Carlile, RICHARD

Chambers's Encyclopaedia, Volume 2: Beaugency to Cataract, p. 769

Carlile, RICHARD, a much-prosecuted Radical, was born at Ashburton, in Devonshire, 8th December 1790. After some education at the village free school, where Gifford had been a scholar, he served in a chemist's shop, and afterwards as apprentice to a tinman, whose undue severity kept alive the rebellious spirit of the boy. Paine's Rights of Man converted him into a Radical propagandist, and in 1817 he began to vend a London weekly, Black Dwarf, next sold thousands of Southey's Wat Tyler, reprinted Hone's Parodies, and wrote a series of imitations of these, for which he was rewarded with eighteen weeks in the King's Bench. For reprinting Paine's works and some similar books, he was sentenced, after a three days' trial, in November 1819 to a fine of £1500 and three years' imprisonment in Dorchester gaol. Here he at once began to issue his periodical, The Republican, of which the first 12 vols. are dated from his prison. His wife, for continuing to publish, was sentenced in 1821 to two years' imprisonment. But the indomitable Radical continued still to publish spite of a public subscription, for the prosecution of his assistants, of £6000, headed by the Duke of Wellington; of repeated seizures of his stock; of a three years' extension of his own confinement in lieu of the fines; the imprisonment of his sister for a year besides a fine of £500; and the imprisonment of nine of his shopmen in terms of from six months to three years. After his release Carlile continued his activity, editing The Gorgon, and holding free discussions in the London Rotunda.

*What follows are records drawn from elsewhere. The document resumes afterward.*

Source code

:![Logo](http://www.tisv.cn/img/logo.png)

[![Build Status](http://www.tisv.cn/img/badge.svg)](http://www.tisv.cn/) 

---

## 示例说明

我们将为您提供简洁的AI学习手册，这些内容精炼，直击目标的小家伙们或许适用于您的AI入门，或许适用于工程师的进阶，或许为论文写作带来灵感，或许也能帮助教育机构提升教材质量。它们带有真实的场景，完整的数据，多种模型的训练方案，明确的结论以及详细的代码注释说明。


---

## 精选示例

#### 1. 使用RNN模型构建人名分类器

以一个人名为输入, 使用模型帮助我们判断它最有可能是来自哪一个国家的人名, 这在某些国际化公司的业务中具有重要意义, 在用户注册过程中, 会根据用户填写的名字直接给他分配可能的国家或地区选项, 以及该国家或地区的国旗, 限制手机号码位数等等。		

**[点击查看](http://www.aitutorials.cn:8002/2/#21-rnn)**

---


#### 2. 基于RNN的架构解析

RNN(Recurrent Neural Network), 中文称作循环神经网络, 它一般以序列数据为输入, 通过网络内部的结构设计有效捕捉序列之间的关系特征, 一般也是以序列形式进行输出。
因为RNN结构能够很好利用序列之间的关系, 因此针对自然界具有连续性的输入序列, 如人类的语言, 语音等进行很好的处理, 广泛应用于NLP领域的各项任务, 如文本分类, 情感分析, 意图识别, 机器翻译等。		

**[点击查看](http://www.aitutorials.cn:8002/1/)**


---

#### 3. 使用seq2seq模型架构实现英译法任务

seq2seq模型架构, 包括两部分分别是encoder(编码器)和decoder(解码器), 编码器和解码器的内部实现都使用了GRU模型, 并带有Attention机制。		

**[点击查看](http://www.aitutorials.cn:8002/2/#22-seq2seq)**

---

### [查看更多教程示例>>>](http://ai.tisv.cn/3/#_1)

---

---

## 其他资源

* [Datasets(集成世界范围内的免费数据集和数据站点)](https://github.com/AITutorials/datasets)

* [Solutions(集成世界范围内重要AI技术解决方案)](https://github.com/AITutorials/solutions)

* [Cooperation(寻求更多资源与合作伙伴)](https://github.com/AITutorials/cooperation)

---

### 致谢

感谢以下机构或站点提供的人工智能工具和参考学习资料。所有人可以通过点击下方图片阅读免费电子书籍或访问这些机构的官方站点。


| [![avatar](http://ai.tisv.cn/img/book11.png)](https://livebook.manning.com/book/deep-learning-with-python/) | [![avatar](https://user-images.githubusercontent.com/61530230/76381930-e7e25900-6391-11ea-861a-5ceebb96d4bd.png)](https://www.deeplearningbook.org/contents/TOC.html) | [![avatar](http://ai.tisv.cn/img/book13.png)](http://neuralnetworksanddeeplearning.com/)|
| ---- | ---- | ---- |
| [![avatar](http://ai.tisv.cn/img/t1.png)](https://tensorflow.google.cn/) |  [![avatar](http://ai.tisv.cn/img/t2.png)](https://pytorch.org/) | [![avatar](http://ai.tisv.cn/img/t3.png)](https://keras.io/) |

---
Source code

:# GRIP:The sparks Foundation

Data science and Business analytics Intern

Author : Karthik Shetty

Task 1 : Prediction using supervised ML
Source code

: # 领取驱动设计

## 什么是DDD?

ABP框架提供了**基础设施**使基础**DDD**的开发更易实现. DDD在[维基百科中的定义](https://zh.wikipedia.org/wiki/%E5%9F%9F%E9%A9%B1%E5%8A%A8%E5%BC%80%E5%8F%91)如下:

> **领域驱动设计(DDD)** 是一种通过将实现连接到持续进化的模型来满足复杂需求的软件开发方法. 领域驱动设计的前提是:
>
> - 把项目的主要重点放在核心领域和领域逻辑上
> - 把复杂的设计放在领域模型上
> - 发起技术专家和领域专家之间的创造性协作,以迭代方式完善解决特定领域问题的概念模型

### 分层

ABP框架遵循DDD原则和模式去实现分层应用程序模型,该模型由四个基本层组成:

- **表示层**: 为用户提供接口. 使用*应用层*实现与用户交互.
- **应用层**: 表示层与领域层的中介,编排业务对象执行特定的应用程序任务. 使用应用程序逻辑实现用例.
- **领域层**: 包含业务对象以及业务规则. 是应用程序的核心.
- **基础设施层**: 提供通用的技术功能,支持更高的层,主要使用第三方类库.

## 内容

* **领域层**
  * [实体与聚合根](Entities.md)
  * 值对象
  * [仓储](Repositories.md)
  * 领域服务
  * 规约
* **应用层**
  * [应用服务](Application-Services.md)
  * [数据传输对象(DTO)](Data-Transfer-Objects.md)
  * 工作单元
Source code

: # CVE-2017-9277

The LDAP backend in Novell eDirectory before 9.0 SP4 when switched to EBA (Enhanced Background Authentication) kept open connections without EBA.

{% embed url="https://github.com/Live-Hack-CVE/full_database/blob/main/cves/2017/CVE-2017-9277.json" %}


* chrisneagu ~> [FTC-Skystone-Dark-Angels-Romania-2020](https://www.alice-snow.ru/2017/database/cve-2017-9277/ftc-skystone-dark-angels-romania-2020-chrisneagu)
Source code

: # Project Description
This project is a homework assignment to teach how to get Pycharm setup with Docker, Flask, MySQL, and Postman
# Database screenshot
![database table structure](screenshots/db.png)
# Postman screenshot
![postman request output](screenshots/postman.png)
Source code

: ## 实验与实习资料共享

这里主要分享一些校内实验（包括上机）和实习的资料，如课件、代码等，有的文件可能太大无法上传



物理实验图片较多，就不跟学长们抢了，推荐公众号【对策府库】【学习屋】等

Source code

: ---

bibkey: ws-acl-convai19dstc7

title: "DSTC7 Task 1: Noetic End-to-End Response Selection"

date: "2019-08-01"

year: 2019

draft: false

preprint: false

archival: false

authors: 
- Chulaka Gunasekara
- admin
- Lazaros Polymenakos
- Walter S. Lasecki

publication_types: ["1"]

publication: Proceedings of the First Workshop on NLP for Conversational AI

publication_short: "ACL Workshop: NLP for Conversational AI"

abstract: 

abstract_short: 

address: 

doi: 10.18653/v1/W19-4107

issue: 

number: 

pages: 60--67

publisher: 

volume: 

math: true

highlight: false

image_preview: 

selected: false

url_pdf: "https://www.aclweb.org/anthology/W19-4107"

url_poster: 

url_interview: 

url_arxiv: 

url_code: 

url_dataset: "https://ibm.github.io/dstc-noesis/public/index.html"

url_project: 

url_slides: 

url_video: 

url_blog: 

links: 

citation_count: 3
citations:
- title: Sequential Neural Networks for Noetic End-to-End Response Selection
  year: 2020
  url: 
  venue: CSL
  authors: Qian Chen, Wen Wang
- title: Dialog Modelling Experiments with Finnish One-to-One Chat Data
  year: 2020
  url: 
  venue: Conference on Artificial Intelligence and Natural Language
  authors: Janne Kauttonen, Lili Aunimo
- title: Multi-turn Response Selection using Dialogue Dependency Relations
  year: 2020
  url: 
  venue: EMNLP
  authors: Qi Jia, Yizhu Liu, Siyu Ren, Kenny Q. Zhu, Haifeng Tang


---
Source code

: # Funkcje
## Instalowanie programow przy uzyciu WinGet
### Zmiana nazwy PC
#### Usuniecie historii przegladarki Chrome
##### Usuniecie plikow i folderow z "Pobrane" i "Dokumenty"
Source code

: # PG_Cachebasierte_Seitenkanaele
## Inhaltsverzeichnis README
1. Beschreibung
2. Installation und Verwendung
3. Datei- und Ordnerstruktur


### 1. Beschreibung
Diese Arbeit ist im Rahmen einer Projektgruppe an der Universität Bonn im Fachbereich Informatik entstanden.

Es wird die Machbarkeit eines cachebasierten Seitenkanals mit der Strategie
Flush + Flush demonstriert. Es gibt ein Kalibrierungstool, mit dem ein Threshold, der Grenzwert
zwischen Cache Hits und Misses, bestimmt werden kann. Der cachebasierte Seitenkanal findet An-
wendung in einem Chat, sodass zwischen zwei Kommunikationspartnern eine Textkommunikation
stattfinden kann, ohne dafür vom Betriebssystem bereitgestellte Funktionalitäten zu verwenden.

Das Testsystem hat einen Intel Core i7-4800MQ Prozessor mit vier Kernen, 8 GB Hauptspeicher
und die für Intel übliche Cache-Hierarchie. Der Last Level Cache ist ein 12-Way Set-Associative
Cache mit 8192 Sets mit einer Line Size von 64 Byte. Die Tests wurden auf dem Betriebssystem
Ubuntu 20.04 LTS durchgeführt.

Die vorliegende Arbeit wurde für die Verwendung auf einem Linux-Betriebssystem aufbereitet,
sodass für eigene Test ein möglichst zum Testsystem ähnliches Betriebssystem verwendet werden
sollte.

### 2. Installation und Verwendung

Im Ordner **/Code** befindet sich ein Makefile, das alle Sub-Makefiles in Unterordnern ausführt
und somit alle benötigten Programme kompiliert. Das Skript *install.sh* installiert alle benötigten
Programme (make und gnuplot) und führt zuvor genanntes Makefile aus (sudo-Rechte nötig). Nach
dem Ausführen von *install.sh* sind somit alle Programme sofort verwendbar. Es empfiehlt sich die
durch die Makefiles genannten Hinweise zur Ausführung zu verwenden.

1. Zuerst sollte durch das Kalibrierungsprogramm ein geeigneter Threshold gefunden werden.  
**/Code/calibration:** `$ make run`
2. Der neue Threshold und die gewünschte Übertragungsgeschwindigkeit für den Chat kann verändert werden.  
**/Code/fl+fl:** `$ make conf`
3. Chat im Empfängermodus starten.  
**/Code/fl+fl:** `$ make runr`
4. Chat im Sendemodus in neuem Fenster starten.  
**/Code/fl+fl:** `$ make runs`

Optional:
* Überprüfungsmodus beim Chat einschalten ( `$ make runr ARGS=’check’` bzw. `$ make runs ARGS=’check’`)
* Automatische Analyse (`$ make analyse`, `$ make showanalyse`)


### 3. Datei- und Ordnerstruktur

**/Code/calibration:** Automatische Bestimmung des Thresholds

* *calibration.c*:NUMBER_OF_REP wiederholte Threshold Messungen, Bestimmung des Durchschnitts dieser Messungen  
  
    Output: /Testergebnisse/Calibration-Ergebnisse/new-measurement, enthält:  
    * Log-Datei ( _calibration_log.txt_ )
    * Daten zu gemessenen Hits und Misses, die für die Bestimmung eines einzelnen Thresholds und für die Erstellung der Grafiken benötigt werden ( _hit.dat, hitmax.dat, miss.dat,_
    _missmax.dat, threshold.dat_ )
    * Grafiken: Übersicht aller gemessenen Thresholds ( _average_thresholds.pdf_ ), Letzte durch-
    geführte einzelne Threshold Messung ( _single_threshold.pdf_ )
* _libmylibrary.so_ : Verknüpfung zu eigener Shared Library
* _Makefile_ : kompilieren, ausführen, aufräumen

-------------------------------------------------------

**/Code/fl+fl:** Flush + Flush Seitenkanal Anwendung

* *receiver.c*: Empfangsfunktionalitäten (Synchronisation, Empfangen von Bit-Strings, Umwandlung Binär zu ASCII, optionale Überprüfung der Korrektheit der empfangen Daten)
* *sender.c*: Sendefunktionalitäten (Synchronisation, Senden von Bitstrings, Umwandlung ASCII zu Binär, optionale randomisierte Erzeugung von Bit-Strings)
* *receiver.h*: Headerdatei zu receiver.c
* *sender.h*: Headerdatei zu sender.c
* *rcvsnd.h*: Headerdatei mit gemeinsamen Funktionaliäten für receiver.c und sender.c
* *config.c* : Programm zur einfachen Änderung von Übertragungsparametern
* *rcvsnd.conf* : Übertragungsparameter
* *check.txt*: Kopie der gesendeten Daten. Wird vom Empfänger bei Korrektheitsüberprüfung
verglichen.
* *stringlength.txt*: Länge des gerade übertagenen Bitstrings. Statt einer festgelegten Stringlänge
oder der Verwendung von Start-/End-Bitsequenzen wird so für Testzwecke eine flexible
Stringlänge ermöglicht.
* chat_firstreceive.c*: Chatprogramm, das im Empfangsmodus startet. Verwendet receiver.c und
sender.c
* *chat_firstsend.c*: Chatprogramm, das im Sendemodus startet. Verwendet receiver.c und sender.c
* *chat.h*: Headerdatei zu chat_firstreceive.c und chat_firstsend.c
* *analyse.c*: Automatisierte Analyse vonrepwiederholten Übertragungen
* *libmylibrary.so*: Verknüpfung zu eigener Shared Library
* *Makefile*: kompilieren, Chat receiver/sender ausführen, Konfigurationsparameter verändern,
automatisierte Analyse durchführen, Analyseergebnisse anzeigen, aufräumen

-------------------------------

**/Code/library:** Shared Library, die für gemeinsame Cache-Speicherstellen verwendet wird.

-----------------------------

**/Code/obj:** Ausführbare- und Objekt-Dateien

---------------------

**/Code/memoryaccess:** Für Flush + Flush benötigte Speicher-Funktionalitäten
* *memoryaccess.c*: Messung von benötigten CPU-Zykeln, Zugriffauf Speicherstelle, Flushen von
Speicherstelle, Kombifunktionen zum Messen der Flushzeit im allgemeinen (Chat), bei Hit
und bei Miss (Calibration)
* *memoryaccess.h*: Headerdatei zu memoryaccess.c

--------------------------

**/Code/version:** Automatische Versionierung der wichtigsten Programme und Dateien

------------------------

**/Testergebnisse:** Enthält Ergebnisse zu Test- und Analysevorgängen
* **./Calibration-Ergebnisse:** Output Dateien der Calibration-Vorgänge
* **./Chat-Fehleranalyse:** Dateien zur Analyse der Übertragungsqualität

Three more years' imprisonment he suffered for refusing to give sureties for his good behaviour after a prosecution that grew out of his refusal to pay church-rates; and a second period of ten weeks, in 1834-35, for resisting the same payment, brought up the total of the imprisonment of this much-enduring man to nine years and four months. He died 10th February 1843. This martyr at least was as ready to suffer as to bluster, and may safely be said to have done as much as any Englishman for the freedom of the press. See Holyoake's Life and Character of R. Carlile (1848).